Activity:
Print every record exactly, with nothing added or left out.

Provided records:
--- START ---
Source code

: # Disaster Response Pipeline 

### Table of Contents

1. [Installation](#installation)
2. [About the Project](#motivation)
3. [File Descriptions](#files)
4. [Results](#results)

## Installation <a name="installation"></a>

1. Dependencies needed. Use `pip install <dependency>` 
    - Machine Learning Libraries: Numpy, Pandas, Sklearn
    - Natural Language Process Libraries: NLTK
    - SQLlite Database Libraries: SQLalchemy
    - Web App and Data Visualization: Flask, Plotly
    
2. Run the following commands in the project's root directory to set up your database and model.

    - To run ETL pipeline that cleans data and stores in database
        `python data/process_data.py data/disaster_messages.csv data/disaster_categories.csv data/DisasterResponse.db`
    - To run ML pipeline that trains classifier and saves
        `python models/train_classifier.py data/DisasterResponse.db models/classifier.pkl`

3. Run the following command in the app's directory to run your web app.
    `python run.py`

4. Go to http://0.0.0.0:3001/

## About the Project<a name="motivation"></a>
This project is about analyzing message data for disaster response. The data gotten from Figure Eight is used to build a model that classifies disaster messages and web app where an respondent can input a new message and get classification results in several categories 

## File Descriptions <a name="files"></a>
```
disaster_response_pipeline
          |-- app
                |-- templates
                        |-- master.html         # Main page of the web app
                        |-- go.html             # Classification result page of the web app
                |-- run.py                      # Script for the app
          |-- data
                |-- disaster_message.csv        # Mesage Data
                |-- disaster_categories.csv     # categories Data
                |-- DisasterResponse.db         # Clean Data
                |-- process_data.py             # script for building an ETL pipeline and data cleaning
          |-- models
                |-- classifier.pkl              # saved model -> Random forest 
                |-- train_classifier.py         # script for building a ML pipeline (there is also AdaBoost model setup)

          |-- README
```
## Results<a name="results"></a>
--- END ---
Result of the task:
Source code

: # Disaster Response Pipeline 

### Table of Contents

1. [Installation](#installation)
2. [About the Project](#motivation)
3. [File Descriptions](#files)
4. [Results](#results)

## Installation <a name="installation"></a>

1. Dependencies needed. Use `pip install <dependency>` 
    - Machine Learning Libraries: Numpy, Pandas, Sklearn
    - Natural Language Process Libraries: NLTK
    - SQLlite Database Libraries: SQLalchemy
    - Web App and Data Visualization: Flask, Plotly
    
2. Run the following commands in the project's root directory to set up your database and model.

    - To run ETL pipeline that cleans data and stores in database
        `python data/process_data.py data/disaster_messages.csv data/disaster_categories.csv data/DisasterResponse.db`
    - To run ML pipeline that trains classifier and saves
        `python models/train_classifier.py data/DisasterResponse.db models/classifier.pkl`

3. Run the following command in the app's directory to run your web app.
    `python run.py`

4. Go to http://0.0.0.0:3001/

## About the Project<a name="motivation"></a>
This project is about analyzing message data for disaster response. The data gotten from Figure Eight is used to build a model that classifies disaster messages and web app where an respondent can input a new message and get classification results in several categories 

## File Descriptions <a name="files"></a>
```
disaster_response_pipeline
          |-- app
                |-- templates
                        |-- master.html         # Main page of the web app
                        |-- go.html             # Classification result page of the web app
                |-- run.py                      # Script for the app
          |-- data
                |-- disaster_message.csv        # Mesage Data
                |-- disaster_categories.csv     # categories Data
                |-- DisasterResponse.db         # Clean Data
                |-- process_data.py             # script for building an ETL pipeline and data cleaning
          |-- models
                |-- classifier.pkl              # saved model -> Random forest 
                |-- train_classifier.py         # script for building a ML pipeline (there is also AdaBoost model setup)

          |-- README
```
## Results<a name="results"></a>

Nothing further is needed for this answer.